- _WHAT YOU WILL DO_:
A faithful, complete transcript of the entries below, without pictures, should be returned.

- _TASK DATA_:
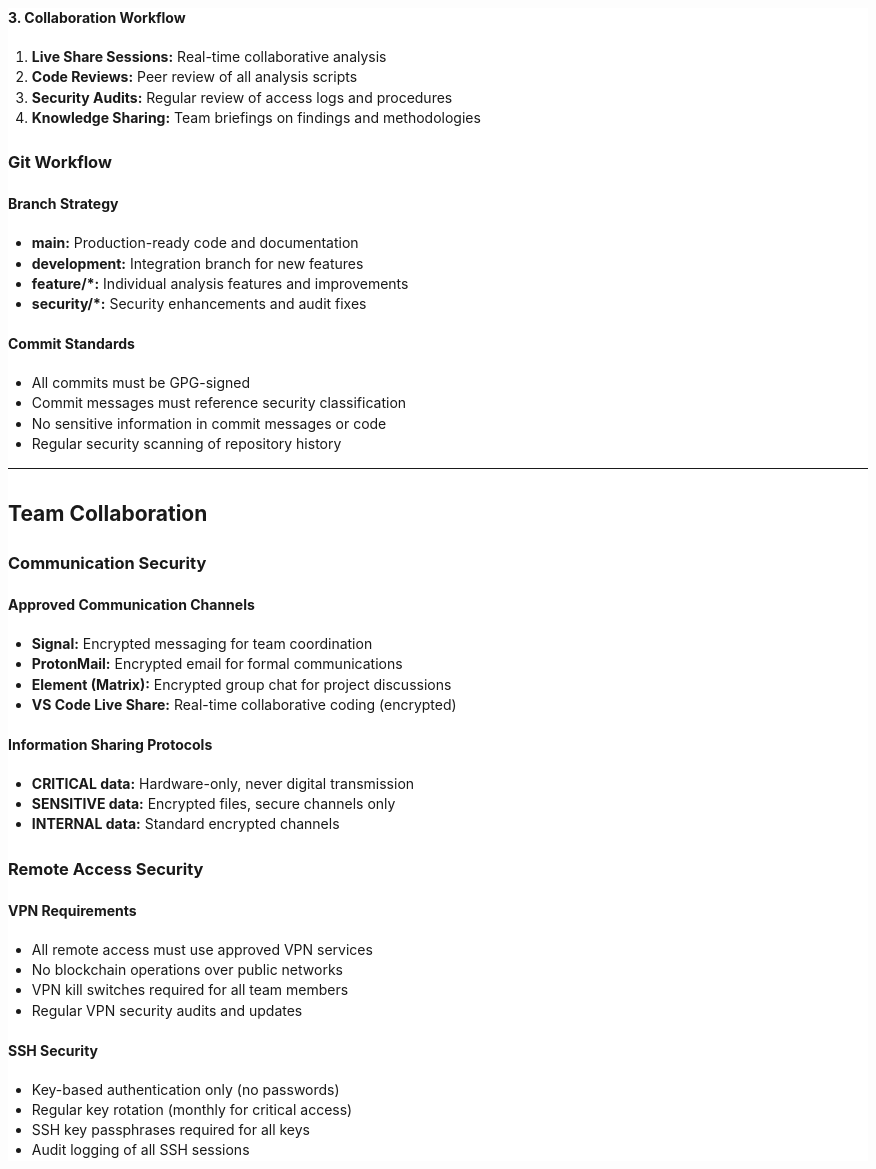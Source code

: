 #### 3. Collaboration Workflow
1. **Live Share Sessions:** Real-time collaborative analysis
2. **Code Reviews:** Peer review of all analysis scripts
3. **Security Audits:** Regular review of access logs and procedures
4. **Knowledge Sharing:** Team briefings on findings and methodologies

### Git Workflow

#### Branch Strategy
- **main:** Production-ready code and documentation
- **development:** Integration branch for new features
- **feature/*:** Individual analysis features and improvements
- **security/*:** Security enhancements and audit fixes

#### Commit Standards
- All commits must be GPG-signed
- Commit messages must reference security classification
- No sensitive information in commit messages or code
- Regular security scanning of repository history

---

## Team Collaboration

### Communication Security

#### Approved Communication Channels
- **Signal:** Encrypted messaging for team coordination
- **ProtonMail:** Encrypted email for formal communications
- **Element (Matrix):** Encrypted group chat for project discussions
- **VS Code Live Share:** Real-time collaborative coding (encrypted)

#### Information Sharing Protocols
- **CRITICAL data:** Hardware-only, never digital transmission
- **SENSITIVE data:** Encrypted files, secure channels only
- **INTERNAL data:** Standard encrypted channels

### Remote Access Security

#### VPN Requirements
- All remote access must use approved VPN services
- No blockchain operations over public networks
- VPN kill switches required for all team members
- Regular VPN security audits and updates

#### SSH Security
- Key-based authentication only (no passwords)
- Regular key rotation (monthly for critical access)
- SSH key passphrases required for all keys
- Audit logging of all SSH sessions
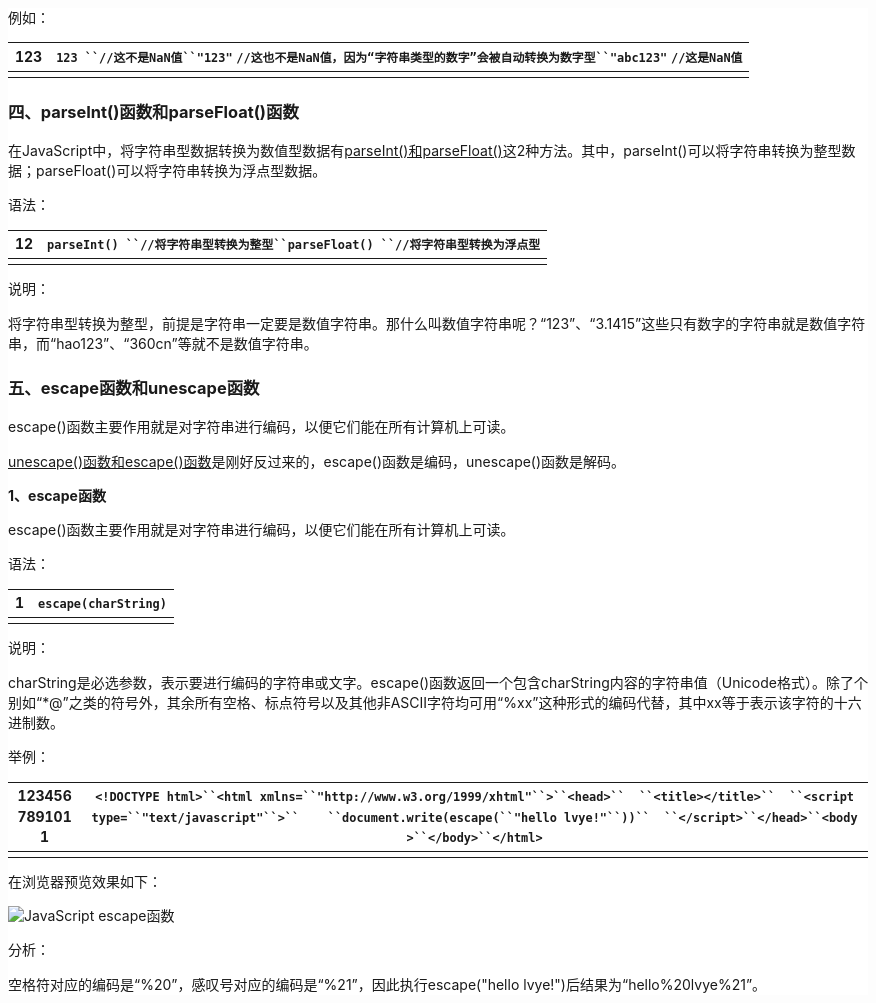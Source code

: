 例如：

| 123  | `123 ``//这不是NaN值``"123"` `//这也不是NaN值，因为“字符串类型的数字”会被自动转换为数字型``"abc123"` `//这是NaN值` |
| ---- | ------------------------------------------------------------ |
|      |                                                              |

### 四、parseInt()函数和parseFloat()函数

在JavaScript中，将字符串型数据转换为数值型数据有[parseInt()和parseFloat()](http://www.lvyestudy.com/les_js/js_5.5.aspx)这2种方法。其中，parseInt()可以将字符串转换为整型数据；parseFloat()可以将字符串转换为浮点型数据。

语法：

| 12   | `parseInt() ``//将字符串型转换为整型``parseFloat() ``//将字符串型转换为浮点型` |
| ---- | ------------------------------------------------------------ |
|      |                                                              |

说明：

将字符串型转换为整型，前提是字符串一定要是数值字符串。那什么叫数值字符串呢？“123”、“3.1415”这些只有数字的字符串就是数值字符串，而“hao123”、“360cn”等就不是数值字符串。

### 五、escape函数和unescape函数

escape()函数主要作用就是对字符串进行编码，以便它们能在所有计算机上可读。

[unescape()函数和escape()函数](http://www.lvyestudy.com/les_js/js_5.6.aspx)是刚好反过来的，escape()函数是编码，unescape()函数是解码。

**1、escape函数**

escape()函数主要作用就是对字符串进行编码，以便它们能在所有计算机上可读。

语法：

| 1    | `escape(charString)` |
| ---- | -------------------- |
|      |                      |

说明：

charString是必选参数，表示要进行编码的字符串或文字。escape()函数返回一个包含charString内容的字符串值（Unicode格式）。除了个别如“*@”之类的符号外，其余所有空格、标点符号以及其他非ASCII字符均可用“%xx”这种形式的编码代替，其中xx等于表示该字符的十六进制数。

举例：

| 1234567891011 | `<!DOCTYPE html>``<html xmlns=``"http://www.w3.org/1999/xhtml"``>``<head>``  ``<title></title>``  ``<script type=``"text/javascript"``>``    ``document.write(escape(``"hello lvye!"``))``  ``</script>``</head>``<body>``</body>``</html>` |
| ------------- | ------------------------------------------------------------ |
|               |                                                              |

在浏览器预览效果如下：

![JavaScript escape函数](https://imgconvert.csdnimg.cn/aHR0cDovL3d3dy5sdnllc3R1ZHkuY29tL0FwcF9pbWFnZXMvbGVzc29uL2pzLzUtNi0xLnBuZw?x-oss-process=image/format,png)

分析：

空格符对应的编码是“%20”，感叹号对应的编码是“%21”，因此执行escape("hello lvye!")后结果为“hello%20lvye%21”。
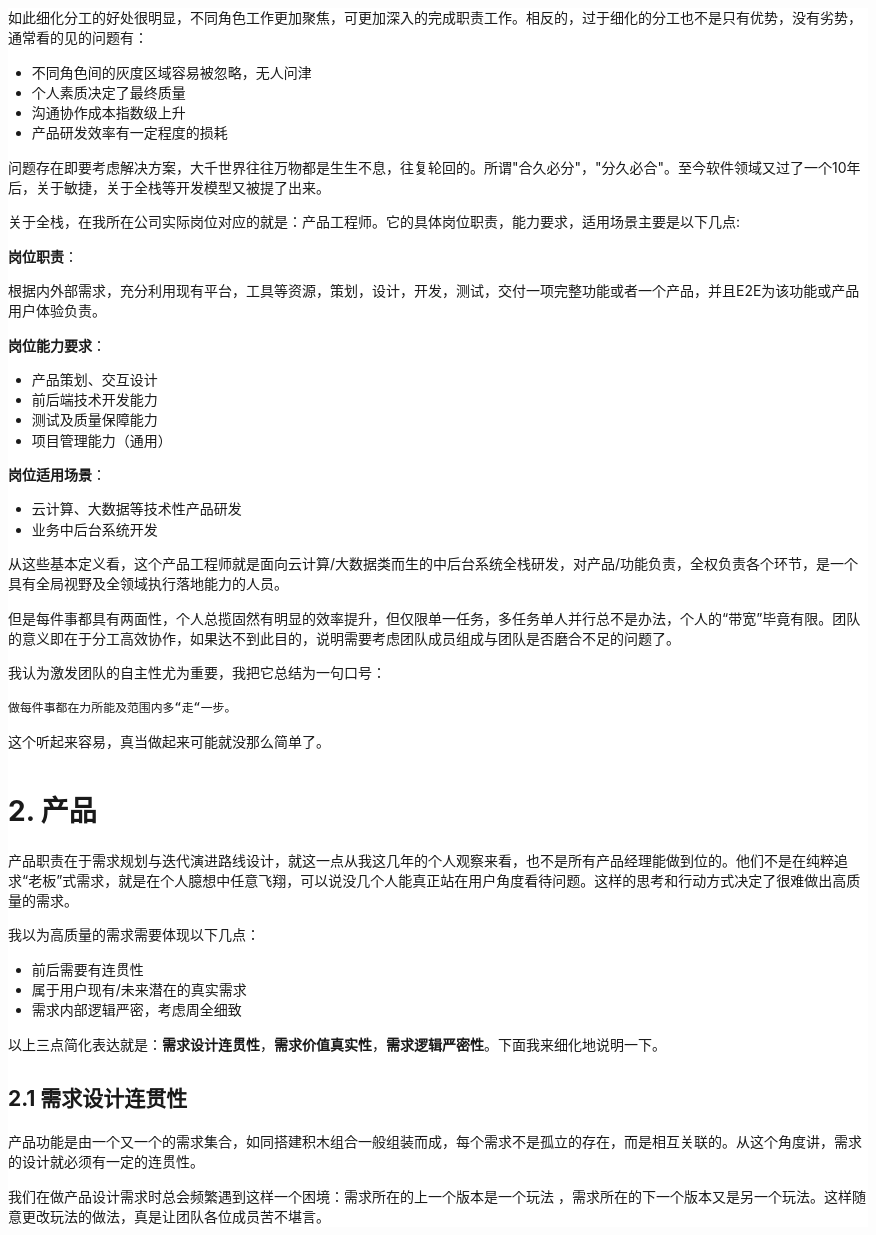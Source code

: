 如此细化分工的好处很明显，不同角色工作更加聚焦，可更加深入的完成职责工作。相反的，过于细化的分工也不是只有优势，没有劣势，通常看的见的问题有：

* 不同角色间的灰度区域容易被忽略，无人问津
* 个人素质决定了最终质量
* 沟通协作成本指数级上升
* 产品研发效率有一定程度的损耗

问题存在即要考虑解决方案，大千世界往往万物都是生生不息，往复轮回的。所谓"合久必分"，"分久必合"。至今软件领域又过了一个10年后，关于敏捷，关于全栈等开发模型又被提了出来。

关于全栈，在我所在公司实际岗位对应的就是：产品工程师。它的具体岗位职责，能力要求，适用场景主要是以下几点:

**岗位职责**：

根据内外部需求，充分利用现有平台，工具等资源，策划，设计，开发，测试，交付一项完整功能或者一个产品，并且E2E为该功能或产品用户体验负责。

**岗位能力要求**：

* 产品策划、交互设计
* 前后端技术开发能力
* 测试及质量保障能力
* 项目管理能力（通用）

**岗位适用场景**：

* 云计算、大数据等技术性产品研发
* 业务中后台系统开发

从这些基本定义看，这个产品工程师就是面向云计算/大数据类而生的中后台系统全栈研发，对产品/功能负责，全权负责各个环节，是一个具有全局视野及全领域执行落地能力的人员。

但是每件事都具有两面性，个人总揽固然有明显的效率提升，但仅限单一任务，多任务单人并行总不是办法，个人的“带宽”毕竟有限。团队的意义即在于分工高效协作，如果达不到此目的，说明需要考虑团队成员组成与团队是否磨合不足的问题了。

我认为激发团队的自主性尤为重要，我把它总结为一句口号：

```
做每件事都在力所能及范围内多“走“一步。
```

这个听起来容易，真当做起来可能就没那么简单了。

# 2. 产品

产品职责在于需求规划与迭代演进路线设计，就这一点从我这几年的个人观察来看，也不是所有产品经理能做到位的。他们不是在纯粹追求“老板”式需求，就是在个人臆想中任意飞翔，可以说没几个人能真正站在用户角度看待问题。这样的思考和行动方式决定了很难做出高质量的需求。

我以为高质量的需求需要体现以下几点：

* 前后需要有连贯性
* 属于用户现有/未来潜在的真实需求
* 需求内部逻辑严密，考虑周全细致

以上三点简化表达就是：**需求设计连贯性**，**需求价值真实性**，**需求逻辑严密性**。下面我来细化地说明一下。

## 2.1 需求设计连贯性

产品功能是由一个又一个的需求集合，如同搭建积木组合一般组装而成，每个需求不是孤立的存在，而是相互关联的。从这个角度讲，需求的设计就必须有一定的连贯性。

我们在做产品设计需求时总会频繁遇到这样一个困境：需求所在的上一个版本是一个玩法 ，需求所在的下一个版本又是另一个玩法。这样随意更改玩法的做法，真是让团队各位成员苦不堪言。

- _REPLY TO THE EXERCISE_:
Source code

: #### 3. Collaboration Workflow
1. **Live Share Sessions:** Real-time collaborative analysis
2. **Code Reviews:** Peer review of all analysis scripts
3. **Security Audits:** Regular review of access logs and procedures
4. **Knowledge Sharing:** Team briefings on findings and methodologies

### Git Workflow

#### Branch Strategy
- **main:** Production-ready code and documentation
- **development:** Integration branch for new features
- **feature/*:** Individual analysis features and improvements
- **security/*:** Security enhancements and audit fixes

#### Commit Standards
- All commits must be GPG-signed
- Commit messages must reference security classification
- No sensitive information in commit messages or code
- Regular security scanning of repository history

---

## Team Collaboration

### Communication Security

#### Approved Communication Channels
- **Signal:** Encrypted messaging for team coordination
- **ProtonMail:** Encrypted email for formal communications
- **Element (Matrix):** Encrypted group chat for project discussions
- **VS Code Live Share:** Real-time collaborative coding (encrypted)

#### Information Sharing Protocols
- **CRITICAL data:** Hardware-only, never digital transmission
- **SENSITIVE data:** Encrypted files, secure channels only
- **INTERNAL data:** Standard encrypted channels

### Remote Access Security

#### VPN Requirements
- All remote access must use approved VPN services
- No blockchain operations over public networks
- VPN kill switches required for all team members
- Regular VPN security audits and updates

#### SSH Security
- Key-based authentication only (no passwords)
- Regular key rotation (monthly for critical access)
- SSH key passphrases required for all keys
- Audit logging of all SSH sessions
Source code

: 例如：

| 123  | `123 ``//这不是NaN值``"123"` `//这也不是NaN值，因为“字符串类型的数字”会被自动转换为数字型``"abc123"` `//这是NaN值` |
| ---- | ------------------------------------------------------------ |
|      |                                                              |

### 四、parseInt()函数和parseFloat()函数

在JavaScript中，将字符串型数据转换为数值型数据有[parseInt()和parseFloat()](http://www.lvyestudy.com/les_js/js_5.5.aspx)这2种方法。其中，parseInt()可以将字符串转换为整型数据；parseFloat()可以将字符串转换为浮点型数据。

语法：

| 12   | `parseInt() ``//将字符串型转换为整型``parseFloat() ``//将字符串型转换为浮点型` |
| ---- | ------------------------------------------------------------ |
|      |                                                              |

说明：

将字符串型转换为整型，前提是字符串一定要是数值字符串。那什么叫数值字符串呢？“123”、“3.1415”这些只有数字的字符串就是数值字符串，而“hao123”、“360cn”等就不是数值字符串。

### 五、escape函数和unescape函数

escape()函数主要作用就是对字符串进行编码，以便它们能在所有计算机上可读。

[unescape()函数和escape()函数](http://www.lvyestudy.com/les_js/js_5.6.aspx)是刚好反过来的，escape()函数是编码，unescape()函数是解码。

**1、escape函数**

escape()函数主要作用就是对字符串进行编码，以便它们能在所有计算机上可读。

语法：

| 1    | `escape(charString)` |
| ---- | -------------------- |
|      |                      |

说明：

charString是必选参数，表示要进行编码的字符串或文字。escape()函数返回一个包含charString内容的字符串值（Unicode格式）。除了个别如“*@”之类的符号外，其余所有空格、标点符号以及其他非ASCII字符均可用“%xx”这种形式的编码代替，其中xx等于表示该字符的十六进制数。

举例：

| 1234567891011 | `<!DOCTYPE html>``<html xmlns=``"http://www.w3.org/1999/xhtml"``>``<head>``  ``<title></title>``  ``<script type=``"text/javascript"``>``    ``document.write(escape(``"hello lvye!"``))``  ``</script>``</head>``<body>``</body>``</html>` |
| ------------- | ------------------------------------------------------------ |
|               |                                                              |

在浏览器预览效果如下：

![JavaScript escape函数](https://imgconvert.csdnimg.cn/aHR0cDovL3d3dy5sdnllc3R1ZHkuY29tL0FwcF9pbWFnZXMvbGVzc29uL2pzLzUtNi0xLnBuZw?x-oss-process=image/format,png)

分析：

空格符对应的编码是“%20”，感叹号对应的编码是“%21”，因此执行escape("hello lvye!")后结果为“hello%20lvye%21”。
Source code

: 如此细化分工的好处很明显，不同角色工作更加聚焦，可更加深入的完成职责工作。相反的，过于细化的分工也不是只有优势，没有劣势，通常看的见的问题有：

* 不同角色间的灰度区域容易被忽略，无人问津
* 个人素质决定了最终质量
* 沟通协作成本指数级上升
* 产品研发效率有一定程度的损耗

问题存在即要考虑解决方案，大千世界往往万物都是生生不息，往复轮回的。所谓"合久必分"，"分久必合"。至今软件领域又过了一个10年后，关于敏捷，关于全栈等开发模型又被提了出来。

关于全栈，在我所在公司实际岗位对应的就是：产品工程师。它的具体岗位职责，能力要求，适用场景主要是以下几点:

**岗位职责**：

根据内外部需求，充分利用现有平台，工具等资源，策划，设计，开发，测试，交付一项完整功能或者一个产品，并且E2E为该功能或产品用户体验负责。

**岗位能力要求**：

* 产品策划、交互设计
* 前后端技术开发能力
* 测试及质量保障能力
* 项目管理能力（通用）

**岗位适用场景**：

* 云计算、大数据等技术性产品研发
* 业务中后台系统开发

从这些基本定义看，这个产品工程师就是面向云计算/大数据类而生的中后台系统全栈研发，对产品/功能负责，全权负责各个环节，是一个具有全局视野及全领域执行落地能力的人员。

但是每件事都具有两面性，个人总揽固然有明显的效率提升，但仅限单一任务，多任务单人并行总不是办法，个人的“带宽”毕竟有限。团队的意义即在于分工高效协作，如果达不到此目的，说明需要考虑团队成员组成与团队是否磨合不足的问题了。

我认为激发团队的自主性尤为重要，我把它总结为一句口号：

```
做每件事都在力所能及范围内多“走“一步。
```

这个听起来容易，真当做起来可能就没那么简单了。

# 2. 产品

产品职责在于需求规划与迭代演进路线设计，就这一点从我这几年的个人观察来看，也不是所有产品经理能做到位的。他们不是在纯粹追求“老板”式需求，就是在个人臆想中任意飞翔，可以说没几个人能真正站在用户角度看待问题。这样的思考和行动方式决定了很难做出高质量的需求。

我以为高质量的需求需要体现以下几点：

* 前后需要有连贯性
* 属于用户现有/未来潜在的真实需求
* 需求内部逻辑严密，考虑周全细致

以上三点简化表达就是：**需求设计连贯性**，**需求价值真实性**，**需求逻辑严密性**。下面我来细化地说明一下。

## 2.1 需求设计连贯性

产品功能是由一个又一个的需求集合，如同搭建积木组合一般组装而成，每个需求不是孤立的存在，而是相互关联的。从这个角度讲，需求的设计就必须有一定的连贯性。

我们在做产品设计需求时总会频繁遇到这样一个困境：需求所在的上一个版本是一个玩法 ，需求所在的下一个版本又是另一个玩法。这样随意更改玩法的做法，真是让团队各位成员苦不堪言。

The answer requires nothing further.